(THE PROBLEM):
Scan the entries and copy each line where the word "access" is present.

SUPPLIED DATA section start

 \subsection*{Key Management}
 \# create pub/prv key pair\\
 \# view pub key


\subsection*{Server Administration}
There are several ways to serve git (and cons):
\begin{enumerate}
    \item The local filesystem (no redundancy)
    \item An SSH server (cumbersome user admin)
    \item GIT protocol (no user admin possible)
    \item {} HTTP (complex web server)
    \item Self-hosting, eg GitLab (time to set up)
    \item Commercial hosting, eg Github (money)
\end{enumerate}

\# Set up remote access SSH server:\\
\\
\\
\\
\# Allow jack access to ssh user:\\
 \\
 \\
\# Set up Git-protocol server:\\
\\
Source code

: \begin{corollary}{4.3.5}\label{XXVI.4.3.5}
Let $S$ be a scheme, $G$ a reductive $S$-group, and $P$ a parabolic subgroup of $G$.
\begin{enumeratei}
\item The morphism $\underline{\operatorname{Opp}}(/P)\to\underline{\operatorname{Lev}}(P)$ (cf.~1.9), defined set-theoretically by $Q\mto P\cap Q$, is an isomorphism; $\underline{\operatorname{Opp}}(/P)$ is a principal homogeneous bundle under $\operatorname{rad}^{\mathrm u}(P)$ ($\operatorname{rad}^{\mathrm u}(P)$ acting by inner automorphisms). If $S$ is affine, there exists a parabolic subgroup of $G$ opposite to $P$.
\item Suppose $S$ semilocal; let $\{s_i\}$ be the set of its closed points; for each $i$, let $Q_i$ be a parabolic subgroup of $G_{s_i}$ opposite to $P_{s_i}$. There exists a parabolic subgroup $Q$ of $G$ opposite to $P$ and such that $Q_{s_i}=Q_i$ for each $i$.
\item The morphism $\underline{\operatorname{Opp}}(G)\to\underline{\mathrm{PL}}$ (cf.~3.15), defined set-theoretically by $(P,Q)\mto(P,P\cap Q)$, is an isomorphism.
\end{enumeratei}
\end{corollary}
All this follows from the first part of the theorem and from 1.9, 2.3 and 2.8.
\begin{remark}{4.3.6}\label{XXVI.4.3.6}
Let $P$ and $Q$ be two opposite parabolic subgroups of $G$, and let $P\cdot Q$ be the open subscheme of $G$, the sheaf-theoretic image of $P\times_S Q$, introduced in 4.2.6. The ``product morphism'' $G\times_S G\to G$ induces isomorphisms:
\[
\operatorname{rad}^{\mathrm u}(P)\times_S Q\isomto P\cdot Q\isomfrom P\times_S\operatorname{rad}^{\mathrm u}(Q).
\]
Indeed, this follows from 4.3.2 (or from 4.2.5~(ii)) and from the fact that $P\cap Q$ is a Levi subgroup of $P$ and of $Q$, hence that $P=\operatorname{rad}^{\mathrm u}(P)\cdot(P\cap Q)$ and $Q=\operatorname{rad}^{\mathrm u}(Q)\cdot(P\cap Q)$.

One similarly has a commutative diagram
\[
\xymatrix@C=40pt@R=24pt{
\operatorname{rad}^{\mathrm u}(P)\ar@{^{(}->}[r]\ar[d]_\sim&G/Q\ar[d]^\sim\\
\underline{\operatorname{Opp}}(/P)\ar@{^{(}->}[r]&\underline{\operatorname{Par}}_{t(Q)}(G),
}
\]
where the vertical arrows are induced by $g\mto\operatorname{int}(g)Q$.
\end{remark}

SUPPLIED DATA section end

(WRITTEN RESPONSE):
\# Set up remote access SSH server:\\
\# Allow jack access to ssh user:\\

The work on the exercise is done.